AV: You can get some idea of the distribution of risks by examining where the decision curve for your model overlaps with “treat all” and “treat none”. Look at figure 3 for example. The lowest probability from the urokinase model is 9%, although the lowest centile is around 20%. This is close to where you start to see a difference between the different decision curves. The highest predicted probability from the model is close to 100%, which is why the curve never touches the “treat none” line on the x axis. In figure 2, the 99th centile of probability for the PSA X model is 50%, which is where the curve is equivalent to “treat none”. There is a very slight bump again, for a few outlying high probabilities. The reason for all this is straightforward: if the lowest predicted probability from your model is, say, 9%, then a strategy of using the model will obviously be identical to a strategy of “treat all” for threshold probabilities of 9% or less; similarly, if the highest predicted probability is 63%, using the model will give identical results to a strategy of treating none for all threshold probabilities of 63% or greater.
As regards the y axis, it is easy to convert to disutility, you would just change the formula from: true positive - false positives(pt/(1-pt)), that is, good stuff minus bad stuff, to false negatives + false positives(pt/(1-pt)), that is, add up the bad stuff. The axes would change, but there would be no difference in our conclusions about which model was best. I prefer the net benefit formulation to disutility because you fix the value of doing nothing at zero.

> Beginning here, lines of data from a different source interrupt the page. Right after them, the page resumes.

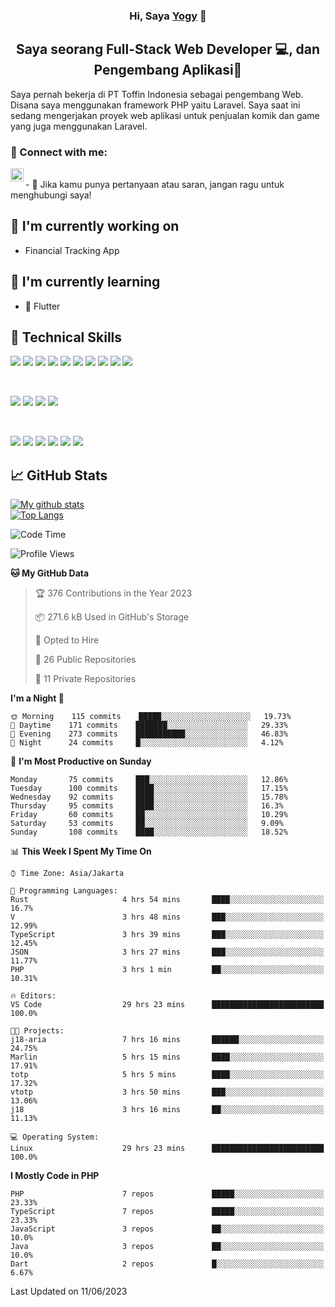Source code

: <h3 align="center">
Hi, Saya <a href="#" target="_blank" rel="noreferrer">Yogy</a> 👋
</h3>

<h2 align="center">
Saya seorang Full-Stack Web Developer 💻, dan Pengembang Aplikasi📱
</h2>

Saya pernah bekerja di PT Toffin Indonesia sebagai pengembang Web. Disana saya menggunakan framework PHP yaitu Laravel. Saya saat ini sedang mengerjakan proyek web aplikasi untuk penjualan komik dan game yang juga menggunakan Laravel.

### 🤝 Connect with me:

<a href="https://www.linkedin.com/in/yogyphang/"><img align="left" src="https://raw.githubusercontent.com/yushi1007/yushi1007/main/images/linkedin.svg" alt="Nothing628 | LinkedIn" width="21px"/></a>
<!-- <a href="https://instagram.com/yushi.95"><img align="left" src="https://raw.githubusercontent.com/yushi1007/yushi1007/main/images/instagram.svg" alt="Nothing628 | Instagram" width="21px"/></a> -->
</br>
- 💬 Jika kamu punya pertanyaan atau saran, jangan ragu untuk menghubungi saya!

## 🔭 I'm currently working on

- Financial Tracking App

## 🌱 I'm currently learning

- 📱 Flutter

## 💼 Technical Skills

![](https://img.shields.io/badge/Code-Vue-informational?style=flat&logo=vue.js&color=4FC08D)
![](https://img.shields.io/badge/Code-React-informational?style=flat&logo=react&color=61DAFB)
![](https://img.shields.io/badge/Code-Redux-informational?style=flat&logo=Redux&color=764ABC)
![](https://img.shields.io/badge/Code-JavaScript-informational?style=flat&logo=JavaScript&color=F7DF1E)
![](https://img.shields.io/badge/Code-Typescript-informational?style=flat&logo=TypeScript&color=3178C6)
![](https://img.shields.io/badge/Code-HTML5-informational?style=flat&logo=HTML5&color=E34F26)
![](https://img.shields.io/badge/Code-PostgreSQL-informational?style=flat&logo=PostgreSQL&color=336791)
![](https://img.shields.io/badge/Code-SQLite-informational?style=flat&logo=SQLite&color=003B57)
![](https://img.shields.io/badge/Code-PHP-informational?style=flat&logo=php&color=777BB4)
![](https://img.shields.io/badge/Code-CSharp-informational?style=flat&logo=C%20Sharp&color=239120)

</br>

![](https://img.shields.io/badge/Style-Bootstrap-informational?style=flat&logo=Bootstrap&color=7952B3)
![](https://img.shields.io/badge/Style-CSS3-informational?style=flat&logo=CSS3&color=1572B6)
![](https://img.shields.io/badge/Style-styled--components-informational?style=flat&logo=styled-components&color=DB7093)
![](https://img.shields.io/badge/Style-Material--UI-informational?style=flat&logo=Material-UI&color=0081CB)


</br>

![](https://img.shields.io/badge/Tools-Figma-informational?style=flat&logo=Figma&color=F24E1E)
![](https://img.shields.io/badge/Tools-NPM-informational?style=flat&logo=NPM&color=CB3837)
![](https://img.shields.io/badge/Tools-Yarn-informational?style=flat&logo=Yarn&color=2C8EBB)
![](https://img.shields.io/badge/Tools-Postman-informational?style=flat&logo=Postman&color=FF6C37)
![](https://img.shields.io/badge/Tools-Git-informational?style=flat&logo=Git&color=F05032)
![](https://img.shields.io/badge/Tools-GitHub-informational?style=flat&logo=GitHub&color=181717)

## 📈 GitHub Stats 

[![My github stats](https://github-readme-stats.vercel.app/api?username=nothing628)](https://github.com/nothing628)
</br>
[![Top Langs](https://github-readme-stats.vercel.app/api/top-langs/?username=nothing628)](https://github.com/nothing628)
</br>

<!--START_SECTION:waka-->
![Code Time](http://img.shields.io/badge/Code%20Time-962%20hrs%2046%20mins-blue)

![Profile Views](http://img.shields.io/badge/Profile%20Views-0-blue)

**🐱 My GitHub Data** 

> 🏆 376 Contributions in the Year 2023
 > 
> 📦 271.6 kB Used in GitHub's Storage 
 > 
> 💼 Opted to Hire
 > 
> 📜 26 Public Repositories 
 > 
> 🔑 11 Private Repositories  
 > 
**I'm a Night 🦉** 

```text
🌞 Morning    115 commits    █████░░░░░░░░░░░░░░░░░░░░   19.73% 
🌆 Daytime    171 commits    ███████░░░░░░░░░░░░░░░░░░   29.33% 
🌃 Evening    273 commits    ███████████░░░░░░░░░░░░░░   46.83% 
🌙 Night      24 commits     █░░░░░░░░░░░░░░░░░░░░░░░░   4.12%

```
📅 **I'm Most Productive on Sunday** 

```text
Monday       75 commits     ███░░░░░░░░░░░░░░░░░░░░░░   12.86% 
Tuesday      100 commits    ████░░░░░░░░░░░░░░░░░░░░░   17.15% 
Wednesday    92 commits     ████░░░░░░░░░░░░░░░░░░░░░   15.78% 
Thursday     95 commits     ████░░░░░░░░░░░░░░░░░░░░░   16.3% 
Friday       60 commits     ██░░░░░░░░░░░░░░░░░░░░░░░   10.29% 
Saturday     53 commits     ██░░░░░░░░░░░░░░░░░░░░░░░   9.09% 
Sunday       108 commits    ████░░░░░░░░░░░░░░░░░░░░░   18.52%

```


📊 **This Week I Spent My Time On** 

```text
⌚︎ Time Zone: Asia/Jakarta

💬 Programming Languages: 
Rust                     4 hrs 54 mins       ████░░░░░░░░░░░░░░░░░░░░░   16.7% 
V                        3 hrs 48 mins       ███░░░░░░░░░░░░░░░░░░░░░░   12.99% 
TypeScript               3 hrs 39 mins       ███░░░░░░░░░░░░░░░░░░░░░░   12.45% 
JSON                     3 hrs 27 mins       ███░░░░░░░░░░░░░░░░░░░░░░   11.77% 
PHP                      3 hrs 1 min         ██░░░░░░░░░░░░░░░░░░░░░░░   10.31%

🔥 Editors: 
VS Code                  29 hrs 23 mins      █████████████████████████   100.0%

🐱‍💻 Projects: 
j18-aria                 7 hrs 16 mins       ██████░░░░░░░░░░░░░░░░░░░   24.75% 
Marlin                   5 hrs 15 mins       ████░░░░░░░░░░░░░░░░░░░░░   17.91% 
totp                     5 hrs 5 mins        ████░░░░░░░░░░░░░░░░░░░░░   17.32% 
vtotp                    3 hrs 50 mins       ███░░░░░░░░░░░░░░░░░░░░░░   13.06% 
j18                      3 hrs 16 mins       ██░░░░░░░░░░░░░░░░░░░░░░░   11.13%

💻 Operating System: 
Linux                    29 hrs 23 mins      █████████████████████████   100.0%

```

**I Mostly Code in PHP** 

```text
PHP                      7 repos             █████░░░░░░░░░░░░░░░░░░░░   23.33% 
TypeScript               7 repos             █████░░░░░░░░░░░░░░░░░░░░   23.33% 
JavaScript               3 repos             ██░░░░░░░░░░░░░░░░░░░░░░░   10.0% 
Java                     3 repos             ██░░░░░░░░░░░░░░░░░░░░░░░   10.0% 
Dart                     2 repos             █░░░░░░░░░░░░░░░░░░░░░░░░   6.67%

```



 Last Updated on 11/06/2023
<!--END_SECTION:waka-->

<!--
Saya 
I love the entire process of developing creative websites. I love the challenge of finding caches and spending time to meet new people. Learning how people hide things and where people are likely to look.

**nothing628/nothing628** is a ✨ _special_ ✨ repository because its `README.md` (this file) appears on your GitHub profile.

Here are some ideas to get you started:

- 🔭 I’m currently working on ...
- 🌱 I’m currently learning ...
- 👯 I’m looking to collaborate on ...
- 🤔 I’m looking for help with ...
- 💬 Ask me about ...
- 📫 How to reach me: ...
- 😄 Pronouns: ...
- ⚡ Fun fact: ...
-->
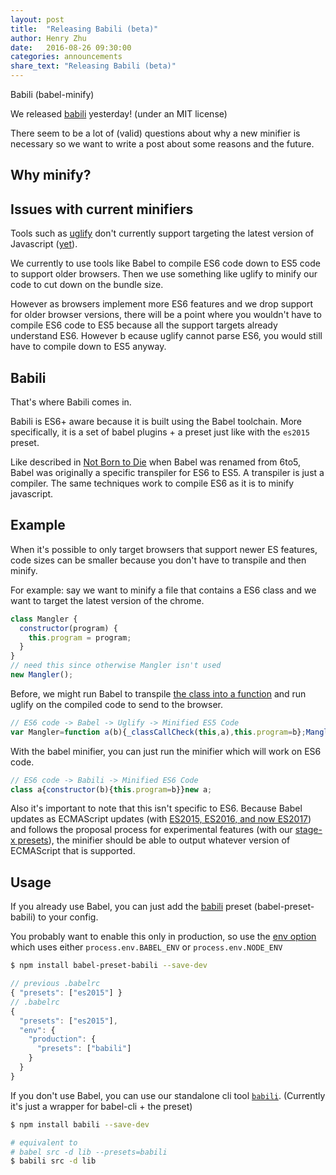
 ```yaml
---
layout: post
title:  "Releasing Babili (beta)"
author: Henry Zhu
date:   2016-08-26 09:30:00
categories: announcements
share_text: "Releasing Babili (beta)"
---
```


Babili (babel-minify)

We released [babili](https://github.com/babel/babili) yesterday! (under an MIT license)

There seem to be a lot of (valid) questions about why a new minifier is necessary so we want to write a post about some reasons and the future.

## Why minify?

## Issues with current minifiers

Tools such as [uglify](https://github.com/mishoo/UglifyJS2) don't currently support targeting the latest version of Javascript ([yet](https://github.com/mishoo/UglifyJS2/issues/448)).

We currently to use tools like Babel to compile ES6 code down to ES5 code to support older browsers. Then we use something like uglify to minify our code to cut down on the bundle size.

However as browsers implement more ES6 features and we drop support for older browser versions, there will be a point where you wouldn't have to compile ES6 code to ES5 because all the support targets already understand ES6. However b ecause uglify cannot parse ES6, you would still have to compile down to ES5 anyway.

## Babili

That's where Babili comes in.

Babili is ES6+ aware because it is built using the Babel toolchain. More specifically, it is a set of babel plugins + a preset just like with the `es2015` preset.

Like described in [Not Born to Die](http://babeljs.io/blog/2015/02/15/not-born-to-die) when Babel was renamed from 6to5, Babel was originally a specific transpiler for ES6 to ES5. A transpiler is just a compiler. The same techniques work to compile ES6 as it is to minify javascript.

## Example

When it's possible to only target browsers that support newer ES features, code sizes can be smaller because you don't have to transpile and then minify.

For example: say we want to minify a file that contains a ES6 class and we want to target the latest version of the chrome.

```js
class Mangler {
  constructor(program) {
    this.program = program;
  }
}
// need this since otherwise Mangler isn't used
new Mangler(); 
```

Before, we might run Babel to transpile [the class into a function](http://babeljs.io/docs/plugins/transform-es2015-classes) and run uglify on the compiled code to send to the browser.

```js
// ES6 code -> Babel -> Uglify -> Minified ES5 Code
var Mangler=function a(b){_classCallCheck(this,a),this.program=b};Mangler();
```

With the babel minifier, you can just run the minifier which will work on ES6 code.

```js
// ES6 code -> Babili -> Minified ES6 Code
class a{constructor(b){this.program=b}}new a;
```

Also it's important to note that this isn't specific to ES6. Because Babel updates as ECMAScript updates (with [ES2015, ES2016, and now ES2017](http://babeljs.io/docs/plugins/#official-presets)) and follows the proposal process for experimental features (with our [stage-x presets](http://babeljs.io/docs/plugins/#stage-x-experimental-presets)), the minifier should be able to output whatever version of ECMAScript that is supported.

## Usage

If you already use Babel, you can just add the [babili](https://github.com/babel/babili#babel-preset) preset (babel-preset-babili) to your config.

You probably want to enable this only in production, so use the [env option](http://babeljs.io/docs/usage/babelrc/#env-option) which uses either `process.env.BABEL_ENV` or `process.env.NODE_ENV`

```bash
$ npm install babel-preset-babili --save-dev
```

```js
// previous .babelrc
{ "presets": ["es2015"] }
// .babelrc
{
  "presets": ["es2015"],
  "env": {
    "production": {
      "presets": ["babili"]
    }
  }
}
```

If you don't use Babel, you can use our standalone cli tool [`babili`](https://github.com/babel/babili#cli). (Currently it's just a wrapper for babel-cli + the preset)

```bash
$ npm install babili --save-dev
```

```bash
# equivalent to 
# babel src -d lib --presets=babili
$ babili src -d lib
```
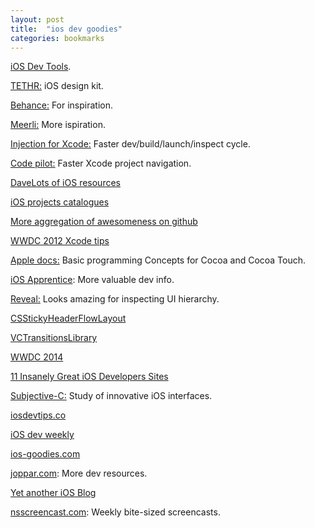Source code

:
 ```yaml
---
layout: post
title:  "ios dev goodies"
categories: bookmarks
---
```


[iOS Dev Tools](http://ios.devtools.me).

[TETHR:](http://www.invisionapp.com/tethr?utm_source=ios%20dev%20tools&utm_medium=website&utm_campaign=ios%20dev%20tools&at=11lvzs&ct=ios%20dev%20tools) iOS design kit.

[Behance:](https://www.behance.net/search?search=ios&utm_source=ios%20dev%20tools&utm_medium=website&utm_campaign=ios%20dev%20tools&at=11lvzs&ct=ios%20dev%20tools) For inspiration.

[Meerli:](http://iphone.meer.li/designs/featured?page=3) More ispiration.

[Injection for Xcode:](http://injectionforxcode.com) Faster dev/build/launch/inspect cycle.

[Code pilot:](http://codepilot.cc) Faster Xcode project navigation.

[DaveLots of iOS resources](http://www.davemark.com/?p=1829)

[iOS projects catalogues](https://github.com/stanislaw/iOS-Projects-Catalogue)

[More aggregation of awesomeness on github](https://github.com/2359media/ios-dev-guide/blob/master/iOS%20Topics%20and%20References.md)

[WWDC 2012 Xcode tips](https://developer.apple.com/videos/wwdc/2012/)

[Apple docs:](https://developer.apple.com/library/ios/documentation/general/conceptual/CocoaEncyclopedia/Introduction/Introduction.html#//apple_ref/doc/uid/TP40010810-CH1-SW1) Basic programming Concepts for Cocoa and Cocoa Touch.

[iOS Apprentice](https://medium.com/ios-apprentice/the-valuable-toolset-for-ios-development-ba312d12577d): More valuable dev info.

[Reveal:](http://revealapp.com) Looks amazing for inspecting UI hierarchy.

[CSStickyHeaderFlowLayout](https://github.com/jamztang/CSStickyHeaderFlowLayout)

[VCTransitionsLibrary](https://github.com/ColinEberhardt/VCTransitionsLibrary)

[WWDC 2014](https://developer.apple.com/videos/wwdc/2014/)

[11 Insanely Great iOS Developers Sites](https://medium.com/ios-apprentice/11-insanely-great-ios-developers-sites-95686a523ea8)

[Subjective-C:](http://subjc.com) Study of innovative iOS interfaces.

[iosdevtips.co](http://iosdevtips.co)

[iOS dev weekly](http://iosdevweekly.com)

[ios-goodies.com](http://ios-goodies.com)

[joppar.com](http://joppar.com/mobile-app-development-resources-guide/): More dev resources.

[Yet another iOS Blog](http://bpoplauschi.wordpress.com)

[nsscreencast.com](http://nsscreencast.com): Weekly bite-sized screencasts.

ES: It would be interesting for me to try out some decision curve analysis on some of my own data. I have a testis cancer model I am using as an example for my forthcoming book on clinical prediction models and it would be interesting to see the decision curve for this model. Is there software available that I can use to run these analyses?
AV: Code for implementing decision curve analysis in both R and Stata are available from http://www.mskcc.org/mskcc/html/74366.cfm. The R code saves threshold probabilities with the net benefit for each model; this can then be used to graph the decision curve. The Stata code produces a graph directly, optionally saving net benefits at each threshold as a data set.
ES: Here is what I got when I ran your code on my data set (figure 4). The issue here is whether to undergo additional resection based on the probability of having residual tumor. I have marked in where I think the optimal threshold should be (30%), but I guess it would not be unreasonable for others to disagree and have either slightly lower or higher thresholds3. The decision curve shows that the model is not of benefit in the sample of patients considered, in line with 0% weighted accuracy we have previously reported2. All these patients should have resection, since risk predictions are all above the threshold. This is interesting because the model has good calibration and discrimination (area under the receiver operating characteristic curve 0.79). So the results of the decision curve analysis are important for understanding the clinical value of the model, beyond what standard statistical performance measures may suggest.